Simone Buchholz kommentiert die ARD-Sen dung “Waldis WM-Club“

Liebe ARD-Verantwortlichen, wie alt ist eigentlich die offizielle Zielgruppe Ihres Senders? Einhundertzwei? Seit ich mir gestern "Waldis WM-Club" angesehen habe, fühle ich mich um sechzig Jahre gealtert. Ich denke ernsthaft darüber nach, mir einen Treppenlift zu bestellen. Das hatte eine dermaßen geriatrische "Musikantenstadl"-Anmutung, ich hatte kaum noch die Kraft, umzuschalten.

Waldemar Hartmann will ich das nicht vorwerfen, der ist halt, wie er ist, und meistens finde ich den sogar lustig, nur wahrscheinlich nicht so, wie er denkt. Aber es ist entscheidend, womit man so ein volkstümliches, bayerisches Hö-hö-hö-Urviech kombiniert. In dem Moment, in dem da nicht Harald Schmidt sitzt, sondern sonst wer, wird das alles ganz schnell unfassbar langweilig.

Sonst wer waren gestern Maria Riesch, Michael Rummenigge und Matze Knoop. Maria Riesch, Weltmeisterin und Olympiasiegerin in halsbrecherischen Ski-Disziplinen, ist abseits der Piste in etwa so aufregend wie ein Blumenkohl. Die Frisur sitzt sexy wie bei Mutter Beimer, Talent vor der Kamera geht gegen null. Michael Rummenigge sieht aus wie ein Typ, der versucht, mit einer durchschaubaren Kalle-Rummenigge-Imitation Geld zu verdienen. Wäre im Prinzip kein schlechtes Entertainment, aber dem netten Michael fehlt alles, was seinen Bruder Karl-Heinz auszeichnet: Härte, Kälte, Macht im Blick. Kalle Rummenigge ist ein kristallines Wesen, vor dem man Angst haben kann, Michael möchte man eine Tasse Tee machen. Der vierte Mann am Tisch ist ein Comedian. Das ist sowieso eine schwierige Spezies. Die halten sich ja immer für ungeheuer lustig und können keine zwei Minuten still sitzen, ohne einen einstudierten Witz vom Stapel zu lassen. Und wenn sie doch still da sitzen, wirken sie unecht und geschminkt und verkrampft. Als würde ihnen eine gewisse Zeit ohne blöde Scherze körperliches Unbehagen bringen.

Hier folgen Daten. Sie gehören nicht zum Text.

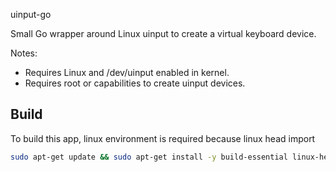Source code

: uinput-go

Small Go wrapper around Linux uinput to create a virtual keyboard device.

Notes:
- Requires Linux and /dev/uinput enabled in kernel.
- Requires root or capabilities to create uinput devices.

## Build

To build this app, linux environment is required because linux head import

```sh
sudo apt-get update && sudo apt-get install -y build-essential linux-headers-generic gcc-multilib libc6-dev-i386
```
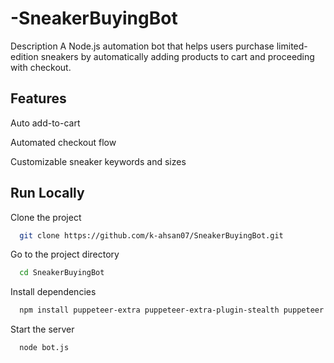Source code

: 
# -SneakerBuyingBot

Description
A Node.js automation bot that helps users purchase limited-edition sneakers by automatically adding products to cart and proceeding with checkout.

## Features

Auto add-to-cart

Automated checkout flow

Customizable sneaker keywords and sizes


## Run Locally

Clone the project

```bash
  git clone https://github.com/k-ahsan07/SneakerBuyingBot.git
```

Go to the project directory

```bash
  cd SneakerBuyingBot
```

Install dependencies

```bash
  npm install puppeteer-extra puppeteer-extra-plugin-stealth puppeteer
```

Start the server

```bash
  node bot.js
```


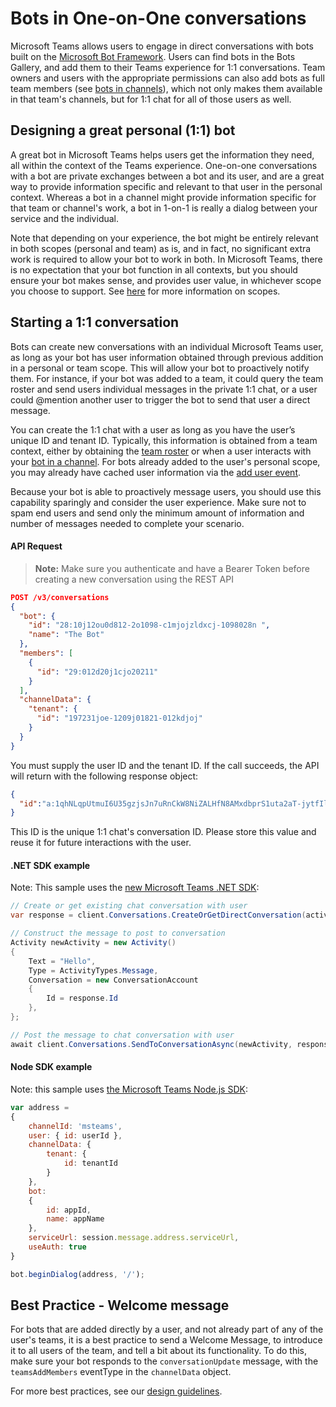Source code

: ﻿# Bots in One-on-One conversations

Microsoft Teams allows users to engage in direct conversations with bots built on the [Microsoft Bot Framework](https://docs.botframework.com/en-us/).  Users can find bots in the Bots Gallery, and add them to their Teams experience for 1:1 conversations.  Team owners and users with the appropriate permissions can also add bots as full team members (see [bots in channels](botsinchannels.md)), which not only makes them available in that team's channels, but for 1:1 chat for all of those users as well.

## Designing a great personal (1:1) bot

A great bot in Microsoft Teams helps users get the information they need, all within the context of the Teams experience.  One-on-one conversations with a bot are private exchanges between a bot and its user, and are a great way to provide information specific and relevant to that user in the personal context.  Whereas a bot in a channel might provide information specific for that team or channel's work, a bot in 1-on-1 is really a dialog between your service and the individual.  

Note that depending on your experience, the bot might be entirely relevant in both scopes (personal and team) as is, and in fact, no significant extra work is required to allow your bot to work in both.  In Microsoft Teams, there is no expectation that your bot function in all contexts, but you should ensure your bot makes sense, and provides user value, in whichever scope you choose to support.  See [here](teamsapps.md) for more information on scopes.

## Starting a 1:1 conversation

Bots can create new conversations with an individual Microsoft Teams user, as long as your bot has user information obtained through previous addition in a personal or team scope. This will allow your bot to proactively notify them. For instance, if your bot was added to a team, it could query the team roster and send users individual messages in the private 1:1 chat, or a user could @mention another user to trigger the bot to send that user a direct message.

You can create the 1:1 chat with a user as long as you have the user’s unique ID and tenant ID. Typically, this information is obtained from a team context, either by obtaining the [team roster](botsinchannels.md#fetching-the-team-roster) or when a user interacts with your [bot in a channel](botsinchannels.md).  For bots already added to the user's personal scope, you may already have cached user information via the [add user event](botevents.md#team-member-or-bot-addition).

Because your bot is able to proactively message users, you should use this capability sparingly and consider the user experience. Make sure not to spam end users and send only the minimum amount of information and number of messages needed to complete your scenario.

#### API Request

>**Note:** Make sure you authenticate and have a Bearer Token before creating a new conversation using the REST API

```json
POST /v3/conversations 
{
  "bot": {
    "id": "28:10j12ou0d812-2o1098-c1mjojzldxcj-1098028n ",
    "name": "The Bot"
  },
  "members": [
    {
      "id": "29:012d20j1cjo20211"
    }
  ],
  "channelData": {
    "tenant": {
      "id": "197231joe-1209j01821-012kdjoj"
    }
  }
}
```

You must supply the user ID and the tenant ID.  If the call succeeds, the API will return with the following response object:

```json
{
  "id":"a:1qhNLqpUtmuI6U35gzjsJn7uRnCkW8NiZALHfN8AMxdbprS1uta2aT-jytfIlsZR3UZeg3TsIONNInBHsdjzj3PtfHuhkxxvS1jZZ61UAbw8fIdXcNSJyTJm7YvHFOgxo"
}
```
This ID is the unique 1:1 chat's conversation ID.  Please store this value and reuse it for future interactions with the user.


#### .NET SDK example

Note: This sample uses the [new Microsoft Teams .NET SDK](https://www.nuget.org/packages/Microsoft.Bot.Connector.Teams):

```csharp
// Create or get existing chat conversation with user
var response = client.Conversations.CreateOrGetDirectConversation(activity.Recipient, activity.From, activity.GetTenantId());

// Construct the message to post to conversation
Activity newActivity = new Activity()
{
    Text = "Hello",
    Type = ActivityTypes.Message,
    Conversation = new ConversationAccount
    {
        Id = response.Id
    },
};

// Post the message to chat conversation with user
await client.Conversations.SendToConversationAsync(newActivity, response.Id);
```

#### Node SDK example

Note: this sample uses [the Microsoft Teams Node.js SDK](https://www.npmjs.com/package/botbuilder-teams):

```js
var address = 
{ 
    channelId: 'msteams',
    user: { id: userId },
    channelData: {
        tenant: {
            id: tenantId
        }
    },
    bot:
    { 
        id: appId,
        name: appName 
    },
    serviceUrl: session.message.address.serviceUrl,
    useAuth: true
}

bot.beginDialog(address, '/');
```


## Best Practice - Welcome message

For bots that are added directly by a user, and not already part of any of the user's teams, it is a best practice to send a Welcome Message, to introduce it to all users of the team, and tell a bit about its functionality.  To do this, make sure your bot responds to the `conversationUpdate` message, with the `teamsAddMembers` eventType in the `channelData` object.

For more best practices, see our [design guidelines](design.md).
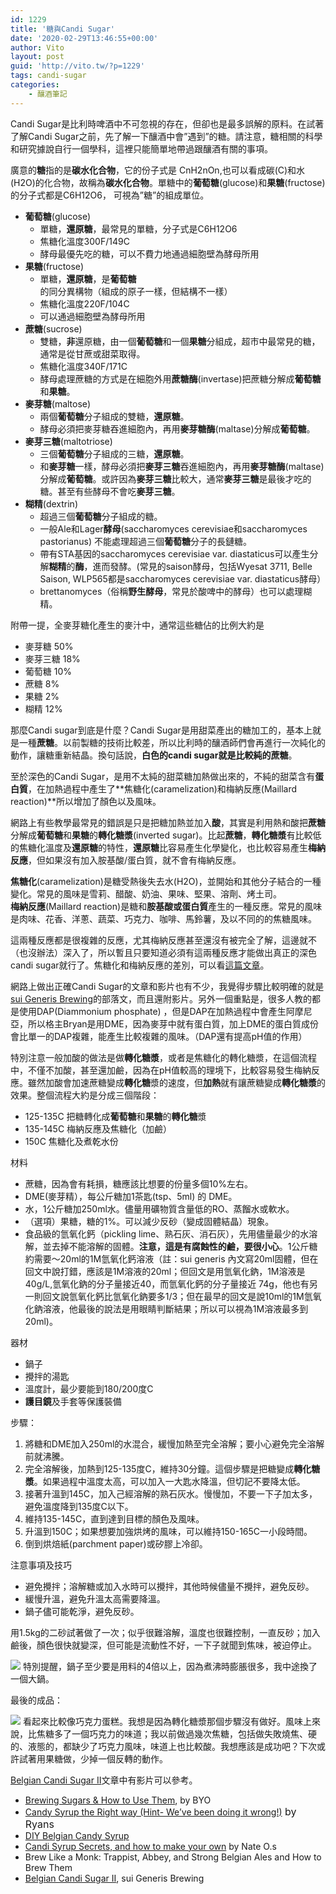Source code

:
 ```yaml
---
id: 1229
title: '糖與Candi Sugar'
date: '2020-02-29T13:46:55+00:00'
author: Vito
layout: post
guid: 'http://vito.tw/?p=1229'
tags: candi-sugar
categories:
    - 釀酒筆記
---
```


Candi Sugar是比利時啤酒中不可忽視的存在，但卻也是最多誤解的原料。在試著了解Candi Sugar之前，先了解一下釀酒中會”遇到”的糖。請注意，糖相關的科學和研究據說自行一個學科，這裡只能簡單地帶過跟釀酒有關的事項。

廣意的**糖**指的是**碳水化合物**，它的份子式是 CnH2nOn,也可以看成碳(C)和水(H2O)的化合物，故稱為**碳水化合物**。單糖中的**葡萄糖**(glucose)和**果糖**(fructose)的分子式都是C6H12O6， 可視為”糖”的組成單位。

- **葡萄糖**(glucose)
    - 單糖，**還原糖**，最常見的單糖，分子式是C6H12O6
    - 焦糖化溫度300F/149C
    - 酵母最優先吃的糖，可以不費力地通過細胞壁為酵母所用
- **果糖**(fructose)
    - 單糖，**還原糖**，是**葡萄糖**的同分異構物（組成的原子一樣，但結構不一樣）
    - 焦糖化溫度220F/104C
    - 可以通過細胞壁為酵母所用
- **蔗糖**(sucrose)
    - 雙糖，**非**還原糖，由一個**葡萄糖**和一個**果糖**分組成，超市中最常見的糖，通常是從甘蔗或甜菜取得。
    - 焦糖化溫度340F/171C
    - 酵母處理蔗糖的方式是在細胞外用**蔗糖酶**(invertase)把蔗糖分解成**葡萄糖**和**果糖**。
- **麥芽糖**(maltose)
    - 兩個**葡萄糖**分子組成的雙糖，**還原糖**。
    - 酵母必須把麥芽糖吞進細胞內，再用**麥芽糖酶**(maltase)分解成**葡萄糖**。
- **麥芽三糖**(maltotriose)
    - 三個**葡萄糖**分子組成的三糖，**還原糖**。
    - 和**麥芽糖**一樣，酵母必須把**麥芽三糖**吞進細胞內，再用**麥芽糖酶**(maltase)分解成**葡萄糖**。或許因為**麥芽三糖**比較大，通常**麥芽三糖**是最後才吃的糖。甚至有些酵母不會吃**麥芽三糖**。
- **糊精**(dextrin)
    - 超過三個**葡萄糖**分子組成的糖。
    - 一般Ale和Lager**酵母**(saccharomyces cerevisiae和saccharomyces pastorianus) 不能處理超過三個**葡萄糖**分子的長鏈糖。
    - 帶有STA基因的saccharomyces cerevisiae var. diastaticus可以產生分解**糊精**的**酶**，進而發酵。(常見的saison酵母，包括Wyesat 3711, Belle Saison, WLP565都是saccharomyces cerevisiae var. diastaticus酵母）
    - brettanomyces（俗稱**野生酵母**，常見於酸啤中的酵母）也可以處理糊精。

附帶一提，全麥芽糖化產生的麥汁中，通常這些糖佔的比例大約是

- 麥芽糖 50%
- 麥芽三糖 18%
- 葡萄糖 10%
- 蔗糖 8%
- 果糖 2%
- 糊精 12%

那麼Candi sugar到底是什麼？Candi Sugar是用甜菜產出的糖加工的，基本上就是一種**蔗糖**。以前製糖的技術比較差，所以比利時的釀酒師們會再進行一次純化的動作，讓糖重新結晶。換句話說，**白色的candi sugar就是比較純的蔗糖**。

至於深色的Candi Sugar，是用不太純的甜菜糖加熱做出來的，不純的甜菜含有**蛋白質**，在加熱過程中產生了**焦糖化(caramelization)和梅納反應(Maillard reaction)**所以增加了顏色以及風味。

網路上有些教學最常見的錯誤是只是把糖加熱並加入**酸**，其實是利用熱和酸把**蔗糖**分解成**葡萄糖**和**果糖**的**轉化糖漿**(inverted sugar)。比起**蔗糖**，**轉化糖漿**有比較低的焦糖化溫度及**還原糖**的特性，**還原糖**比容易產生化學變化，也比較容易產生**梅納反應**，但如果沒有加入胺基酸/蛋白質，就不會有梅納反應。

**焦糖化**(caramelization)是糖受熱後失去水(H2O)，並開始和其他分子結合的一種變化。常見的風味是雪莉、醋酸、奶油、果味、堅果、溶劑、烤土司。  
**梅納反應**(Maillard reaction)是糖和**胺基酸或蛋白質**產生的一種反應。常見的風味是肉味、花香、洋蔥、蔬菜、巧克力、咖啡、馬鈴薯，及以不同的的焦糖風味。

這兩種反應都是很複雜的反應，尤其梅納反應甚至還沒有被完全了解，這邊就不（也沒辦法）深入了，所以暫且只要知道必須有這兩種反應才能做出真正的深色candi sugar就行了。焦糖化和梅納反應的差別，可以看[這篇文章](https://nommagazine.com/梅納反應跟焦糖化到底差在哪？一次搞懂原理與五/)。

網路上做出正確Candi Sugar的文章和影片也有不少，我覺得步驟比較明確的就是 [sui Generis Brewing](https://suigenerisbrewing.blogspot.com/2013/10/belgian-candi-sugar-ii.html)的部落文，而且還附影片。另外一個重點是，很多人教的都是使用DAP(Diammonium phosphate) ，但是DAP在加熱過程中會產生阿摩尼亞，所以格主Bryan是用DME，因為麥芽中就有蛋白質，加上DME的蛋白質成份會比單一的DAP複雜，能產生比較複雜的風味。（DAP還有提高pH值的作用）

特別注意一般加酸的做法是做**轉化糖漿**，或者是焦糖化的轉化糖漿，在這個流程中，不僅不加酸，甚至還加鹼，因為在pH值較高的理境下，比較容易發生梅納反應。雖然加酸會加速蔗糖變成**轉化糖**漿的速度，但**加熱**就有讓蔗糖變成**轉化糖漿**的效果。整個流程大約是分成三個階段：

- 125-135C 把糖轉化成**葡萄糖**和**果糖**的**轉化糖**漿
- 135-145C 梅納反應及焦糖化（加鹼）
- 150C 焦糖化及煮乾水份

材料

- 蔗糖，因為會有耗損，糖應該比想要的份量多個10%左右。
- DME(麥芽精），每公斤糖加1茶匙(tsp、5ml) 的 DME。
- 水，1公斤糖加250ml水。儘量用礦物質含量低的RO、蒸餾水或軟水。
- （選項）果糖，糖的1%。可以減少反砂（變成固體結晶）現象。
- 食品級的氫氧化鈣（pickling lime、熟石灰、消石灰），先用儘量最少的水溶解，並去掉不能溶解的固體。**注意，這是有腐蝕性的鹼，要很小心**。1公斤糖約需要～20ml的1M氫氧化鈣溶液（註：sui generis 內文寫20ml固體，但在回文中說打錯，應該是1M溶液的20ml；但回文是用氫氧化鈉，1M溶液是40g/L,氫氧化鈉的分子量接近40，而氫氧化鈣的分子量接近 74g，他也有另一則回文說氫氧化鈣比氫氧化鈉要多1/3；但在最早的回文是說10ml的1M氫氧化鈉溶液，他最後的說法是用眼睛判斷結果；所以可以視為1M溶液最多到20ml)。

器材

- 鍋子
- 攪拌的湯匙
- 溫度計，最少要能到180/200度C
- **護目鏡**及手套等保護裝備

步驟：

1. 將糖和DME加入250ml的水混合，緩慢加熱至完全溶解；要小心避免完全溶解前就沸騰。
2. 完全溶解後，加熱到125-135度C，維持30分鐘。這個步驟是把糖變成**轉化糖漿**。如果過程中溫度太高，可以加入一大匙水降溫，但切記不要降太低。
3. 接著升溫到145C，加入己經溶解的熟石灰水。慢慢加，不要一下子加太多，避免溫度降到135度C以下。
4. 維持135-145C，直到達到目標的顏色及風味。
5. 升溫到150C；如果想要加強烘烤的風味，可以維持150-165C一小段時間。
6. 倒到烘焙紙(parchment paper)或矽膠上冷卻。

注意事項及技巧

- 避免攪拌；溶解糖或加入水時可以攪拌，其他時候儘量不攪拌，避免反砂。
- 緩慢升溫，避免升溫太高需要降溫。
- 鍋子儘可能乾淨，避免反砂。

用1.5kg的二砂試著做了一次；似乎很難溶解，溫度也很難控制，一直反砂；加入鹼後，顏色很快就變深，但可能是流動性不好，一下子就聞到焦味，被迫停止。

![](/wp-content/uploads/2020/03/candi2.jpg)
特別提醒，鍋子至少要是用料的4倍以上，因為煮沸時膨脹很多，我中途換了一個大鍋。

最後的成品：


![](/wp-content/uploads/2020/03/candi3.jpg)
看起來比較像巧克力蛋糕。我想是因為轉化糖漿那個步驟沒有做好。風味上來說，比焦糖多了一個巧克力的味道；我以前做過幾次焦糖，包括做失敗燒焦、硬的、液態的，都缺少了巧克力風味，味道上也比較酸。我想應該是成功吧？下次或許試著用果糖做，少掉一個反轉的動作。

[Belgian Candi Sugar II](https://suigenerisbrewing.blogspot.com/2013/10/belgian-candi-sugar-ii.html)文章中有影片可以參考。

- [Brewing Sugars &amp; How to Use Them](https://byo.com/article/sweetness-brewing-sugars-how-to-use-them/), by BYO
- [Candy Syrup the Right way (Hint- We’ve been doing it wrong!)](http://ryanbrews.blogspot.com/2012/02/candy-syrup-right-way-hint-weve-been.html)<span style="font-size: 1rem"> by Ryans</span>
- [DIY Belgian Candy Syrup](https://lifefermented.wordpress.com/2013/06/11/diy-belgian-candy-syrup-1-sugar-science/)
- [Candi Syrup Secrets, and how to make your own](http://nateobrew.blogspot.com/2011/08/candi-syrup-secrets-and-how-to-make.html) by Nate O.s
- Brew Like a Monk: Trappist, Abbey, and Strong Belgian Ales and How to Brew Them
- [Belgian Candi Sugar II](https://suigenerisbrewing.blogspot.com/2013/10/belgian-candi-sugar-ii.html), sui Generis Brewing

Der Komödiant, der gestern Waldemar Hartmann zugeteilt war, hieß Matze Knoop. Er trägt eine Aushilfs-Irokesen-Frisur, das soll wohl jugendlichen Appeal ins Bild pütschern, aber es sieht nur provinziell aus. In dem Look machte er dann gestreckte Witze, Waldi Hartmann sagte "sensationell", Frau Riesch und Herr Rummenigge kuckten, als wären sie aus Papier. Und ich musste die ganze Zeit an diese Arztsendung mit Antje-Katrin Kühnemann denken, die meine Oma immer so gerne hatte.